Утром, покуда люди не пришли, выполз я из щели, взобрался; на подоконник, смотрю, – моя карамора совсем изнемогла, даже как-то скрючило её всю.
Жалость меня взяла, я и говорю ей:
– Кумушка, что вы мучите себя понапрасну! Вам через стекло не вылететь никак! Это уж вы оставьте! Намедни залетел воробей, на что птица бойкая, смелая, так он с отчаянья бился, бился: и клювом, и грудью пробовал, ничего не мог поделать, и пропасть бы ему совсем, да пришел хозяин, добрый человек, открыл окно и выпустил.
– Ах, может быть, добрый человек выпустит и меня! – пропищала карамора.
– Может, выпустит, а может, и нет, это еще неизвестно! Да вам и ждать нечего! Вон в соседнем окне форточка открыта, – перелетите туда, вы и спасены.
– Легко сказать. перелетите! – простонала карамора. – Как я перелечу, когда у меня сил уж больше нет?
– Так переползите!
– С моими-то ногами? Что вы! Вот у вас какие толстые да сильные, а мои – что ниточки, совсем не держат. Не знаю, право, зачем мне их Бог дал!
Тут уж и я увидел, что караморины дела совсем плохи! Ни летать, ни ползать бедная не могла, и уж кто её знает, как она только держалась на окне?
А между тем солнце уже было высоко, и пора было мне забираться в свою щель, – люди могли придти. Карамору-то они, может быть, и не тронули бы, а уж мне была бы неминучая смерть. Не знаю, право, за что люди так не любят нас? «Таракан, таракан!» А что, разве таракан хуже белой мыши, которую я видел у некоторых детей, или белки, или ящерицы, которую держат в террариуме, да еще кормят нами, бедными тараканами? Все мы – Божья тварь!
II.
Вот сижу я в своей щёлочке и смотрю. А уж совсем день! Солнце так и светит в окно столовой, так и играет на блестящей поверхности самовара, что принесла горничная. Из сада доносится чириканье птиц, а тут еще петух, горластый такой был, серебристый весь, с чёрными кончиками крыльев, подобрался под окно, захлопал своими крыльями, как в ладоши, да как крикнет: «Кука-ре-ку! Вставайте, дескать, все, кто еще спит, – с добрым утром!»
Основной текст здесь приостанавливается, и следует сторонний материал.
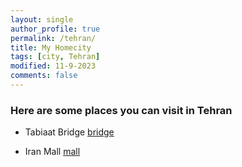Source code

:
 ```yaml
---
layout: single
author_profile: true
permalink: /tehran/
title: My Homecity
tags: [city, Tehran]
modified: 11-9-2023
comments: false
---
```


### Here are some places you can visit in Tehran

- Tabiaat Bridge
[bridge](https://maysagharehgozli.github.io/assets/images/arefe/pol.jpg)

- Iran Mall
[mall](https://maysagharehgozli.github.io/assets/images/arefe/mall.jpg)



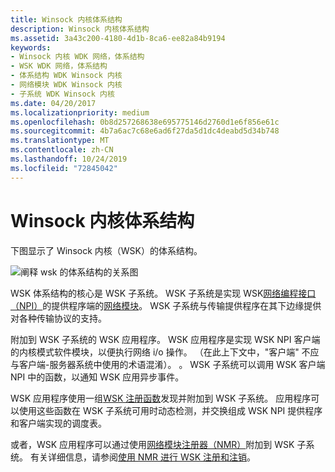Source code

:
 ```yaml
---
title: Winsock 内核体系结构
description: Winsock 内核体系结构
ms.assetid: 3a43c200-4180-4d1b-8ca6-ee82a84b9194
keywords:
- Winsock 内核 WDK 网络，体系结构
- WSK WDK 网络，体系结构
- 体系结构 WDK Winsock 内核
- 网络模块 WDK Winsock 内核
- 子系统 WDK Winsock 内核
ms.date: 04/20/2017
ms.localizationpriority: medium
ms.openlocfilehash: 0b8d257268638e695775146d2760d1e6f856e61c
ms.sourcegitcommit: 4b7a6ac7c68e6ad6f27da5d1dc4deabd5d34b748
ms.translationtype: MT
ms.contentlocale: zh-CN
ms.lasthandoff: 10/24/2019
ms.locfileid: "72845042"
---
```

# <a name="winsock-kernel-architecture"></a>Winsock 内核体系结构


下图显示了 Winsock 内核（WSK）的体系结构。

![阐释 wsk 的体系结构的关系图 ](images/wskarch.png)

WSK 体系结构的核心是 WSK 子系统。 WSK 子系统是实现 WSK[网络编程接口（NPI）](network-programming-interface.md)的提供程序端的[网络模块](network-module.md)。 WSK 子系统与传输提供程序在其下边缘提供对各种传输协议的支持。

附加到 WSK 子系统的 WSK 应用程序。 WSK 应用程序是实现 WSK NPI 客户端的内核模式软件模块，以便执行网络 i/o 操作。 （在此上下文中，"客户端" 不应与客户端-服务器系统中使用的术语混淆）。 。 WSK 子系统可以调用 WSK 客户端 NPI 中的函数，以通知 WSK 应用异步事件。

WSK 应用程序使用一组[WSK 注册函数](https://docs.microsoft.com/windows-hardware/drivers/ddi/_netvista/)发现并附加到 WSK 子系统。 应用程序可以使用这些函数在 WSK 子系统可用时动态检测，并交换组成 WSK NPI 提供程序和客户端实现的调度表。

或者，WSK 应用程序可以通过使用[网络模块注册器（NMR）](network-module-registrar2.md)附加到 WSK 子系统。 有关详细信息，请参阅[使用 NMR 进行 WSK 注册和注销](using-nmr-for-wsk-registration-and-unregistration.md)。

 

 






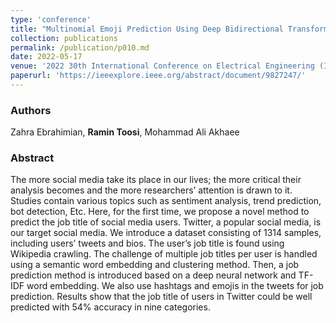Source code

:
 ```yaml
---
type: 'conference'
title: "Multinomial Emoji Prediction Using Deep Bidirectional Transformers and Topic Modeling"
collection: publications
permalink: /publication/p010.md
date: 2022-05-17
venue: '2022 30th International Conference on Electrical Engineering (ICEE)'
paperurl: 'https://ieeexplore.ieee.org/abstract/document/9827247/'
---
```


<h3> Authors </h3>
Zahra Ebrahimian, <b>Ramin Toosi</b>, Mohammad Ali Akhaee

<h3> Abstract </h3>
The more social media take its place in our lives; the more critical their analysis becomes and the more researchers’ attention is drawn to it. Studies contain various topics such as sentiment analysis, trend prediction, bot detection, Etc. Here, for the first time, we propose a novel method to predict the job title of social media users. Twitter, a popular social media, is our target social media. We introduce a dataset consisting of 1314 samples, including users’ tweets and bios. The user’s job title is found using Wikipedia crawling. The challenge of multiple job titles per user is handled using a semantic word embedding and clustering method. Then, a job prediction method is introduced based on a deep neural network and TF-IDF word embedding. We also use hashtags and emojis in the tweets for job prediction. Results show that the job title of users in Twitter could be well predicted with 54% accuracy in nine categories.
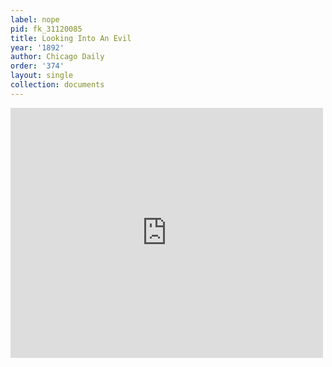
 ```yaml
---
label: nope
pid: fk_31120085
title: Looking Into An Evil
year: '1892'
author: Chicago Daily
order: '374'
layout: single
collection: documents
---
```

<iframe src="https://northwestern.app.box.com/embed/s/p34kcqsomip3p17wabsjj5hfgbp3e3mq?sortColumn=date&view=list" width="500" height="400" frameborder="0" allowfullscreen webkitallowfullscreen msallowfullscreen></iframe>
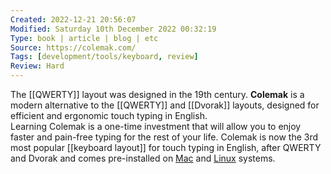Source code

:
 ```yaml
---
Created: 2022-12-21 20:56:07
Modified: Saturday 10th December 2022 00:32:19
Type: book | article | blog | etc
Source: https://colemak.com/
Tags: [development/tools/keyboard, review]
Review: Hard
---
```


The [[QWERTY]] layout was designed in the 19th century. **Colemak** is a modern alternative to the [[QWERTY]] and [[Dvorak]] layouts, designed for efficient and ergonomic touch typing in English.  
Learning Colemak is a one-time investment that will allow you to enjoy faster and pain-free typing for the rest of your life. Colemak is now the 3rd most popular [[keyboard layout]] for touch typing in English, after QWERTY and Dvorak and comes pre-installed on [Mac](https://colemak.com/Mac "Mac") and [Linux](https://colemak.com/Unix "Unix") systems.
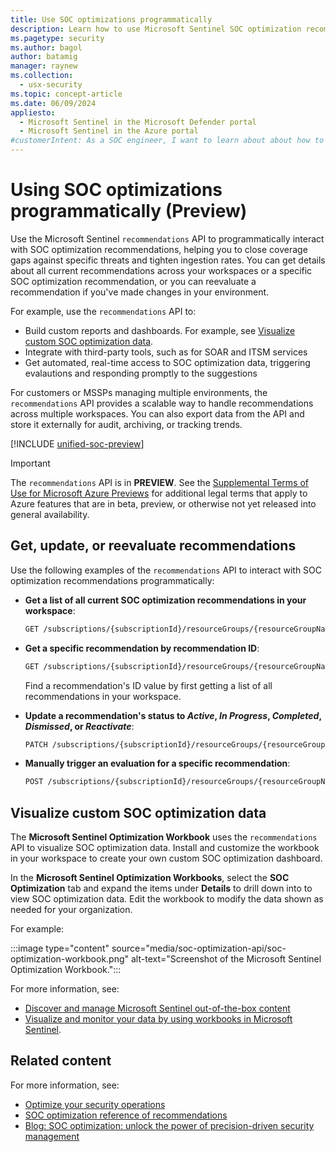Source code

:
 ```yaml
---
title: Use SOC optimizations programmatically
description: Learn how to use Microsoft Sentinel SOC optimization recommendations programmatically.
ms.pagetype: security
ms.author: bagol
author: batamig
manager: raynew
ms.collection:
  - usx-security
ms.topic: concept-article
ms.date: 06/09/2024
appliesto:
  - Microsoft Sentinel in the Microsoft Defender portal
  - Microsoft Sentinel in the Azure portal
#customerIntent: As a SOC engineer, I want to learn about about how to interact with SOC optimziation recommendations programmatically via API.
---
```


# Using SOC optimizations programmatically (Preview)

Use the Microsoft Sentinel `recommendations` API to programmatically interact with SOC optimization recommendations, helping you to close coverage gaps against specific threats and tighten ingestion rates. You can get details about all current recommendations across your workspaces or a specific SOC optimization recommendation, or you can reevaluate a recommendation if you've made changes in your environment.

For example, use the `recommendations` API to:

- Build custom reports and dashboards. For example, see [Visualize custom SOC optimization data](#visualize-custom-soc-optimization-data).
- Integrate with third-party tools, such as for SOAR and ITSM services
- Get automated, real-time access to SOC optimization data, triggering evalautions and responding promptly to the suggestions

For customers or MSSPs managing multiple environments, the `recommendations` API provides a scalable way to handle recommendations across multiple workspaces. You can also export data from the API and store it externally for audit, archiving, or tracking trends.

[!INCLUDE [unified-soc-preview](../includes/unified-soc-preview.md)]

> [!IMPORTANT]
> The `recommendations` API is in **PREVIEW**. See the [Supplemental Terms of Use for Microsoft Azure Previews](https://azure.microsoft.com/support/legal/preview-supplemental-terms/) for additional legal terms that apply to Azure features that are in beta, preview, or otherwise not yet released into general availability.

## Get, update, or reevaluate recommendations

Use the following examples of the `recommendations` API to interact with SOC optimization recommendations programmatically:

- **Get a list of all current SOC optimization recommendations in your workspace**:

    ```rest
    GET /subscriptions/{subscriptionId}/resourceGroups/{resourceGroupName}/providers/Microsoft.OperationalInsights/workspaces/{workspaceName}/providers/Microsoft.SecurityInsights/recommendations 
    ```

- **Get a specific recommendation by recommendation ID**:

    ```rest 
    GET /subscriptions/{subscriptionId}/resourceGroups/{resourceGroupName}/providers/Microsoft.OperationalInsights/workspaces/{workspaceName}/providers/Microsoft.SecurityInsights/recommendations/{recommendationId} 
    ```

    Find a recommendation's ID value by first getting a list of all recommendations in your workspace.

- **Update a recommendation's status to *Active*, *In Progress*, *Completed*, *Dismissed*, or *Reactivate***:

    ```rest
    PATCH /subscriptions/{subscriptionId}/resourceGroups/{resourceGroupName}/providers/Microsoft.OperationalInsights/workspaces/{workspaceName}/providers/Microsoft.SecurityInsights/recommendations/{recommendationId} 
    ```

- **Manually trigger an evaluation for a specific recommendation**: 

    ```rest
    POST /subscriptions/{subscriptionId}/resourceGroups/{resourceGroupName}/providers/Microsoft.OperationalInsights/workspaces/{workspaceName}/providers/Microsoft.SecurityInsights/recommendations/{recommendationId} /triggerEvaluation 
    ```

## Visualize custom SOC optimization data

The **Microsoft Sentinel Optimization Workbook** uses the `recommendations` API to visualize SOC optimization data. Install and customize the workbook in your workspace to create your own custom SOC optimization dashboard.

In the **Microsoft Sentinel Optimization Workbooks**, select the **SOC Optimization** tab and expand the items under **Details** to drill down into to view SOC optimization data. Edit the workbook to modify the data shown as needed for your organization.

For example:

:::image type="content" source="media/soc-optimization-api/soc-optimization-workbook.png" alt-text="Screenshot of the Microsoft Sentinel Optimization Workbook.":::

For more information, see:

- [Discover and manage Microsoft Sentinel out-of-the-box content](../sentinel-solutions-deploy.md)
- [Visualize and monitor your data by using workbooks in Microsoft Sentinel](../monitor-your-data.md).

## Related content

For more information, see:

- [Optimize your security operations](soc-optimization-access.md)
- [SOC optimization reference of recommendations](soc-optimization-reference.md)
- [Blog: SOC optimization: unlock the power of precision-driven security management](https://aka.ms/SOC_Optimization)
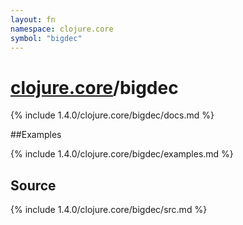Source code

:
 ```yaml
---
layout: fn
namespace: clojure.core
symbol: "bigdec"
---
```


# [clojure.core](../)/bigdec

{% include 1.4.0/clojure.core/bigdec/docs.md %}

##Examples

{% include 1.4.0/clojure.core/bigdec/examples.md %}
## Source
{% include 1.4.0/clojure.core/bigdec/src.md %}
Слышу, затопали сверху по лестнице детские ножонки, и вбежал в столовую хозяйский сын Коля, мальчик восьми лет, черноволосый, кудрявый; глазенки большие, черные, так и бегают, так и смотрят, что бы такое напроказить. Большой баловник был! Подбежал Коля к самовару, взглянул в его поверхность, понравилось ему, что у него лицо широкое, преширокое сделалось; высунул язык, да как рассмеётся!
А за окном петух опять своё «кукареку» прокричал. Подбежал Коля к окну посмотреть на петуха, и увидел карамору. Сперва он как будто её испугался, отошёл, а потом видит, что карамора сидит, – не двигается, снова подошел, посмотрел, посмотрел да за крылышки – хвать!
Принёс Коля карамору к столу, сел на стул и давай её рассматривать. А карамора пищит:
– Ой, больно, больно, пустите!
Не понимает Коля её языка, переворачивает и так и этак, носик пощупал, хохолок, что над глазами, потрогал, и показалось ему, должно быть, то же, что и самой караморе, что ноги ей Бог совсем напрасно дал: взял, да одну ножку и отломил.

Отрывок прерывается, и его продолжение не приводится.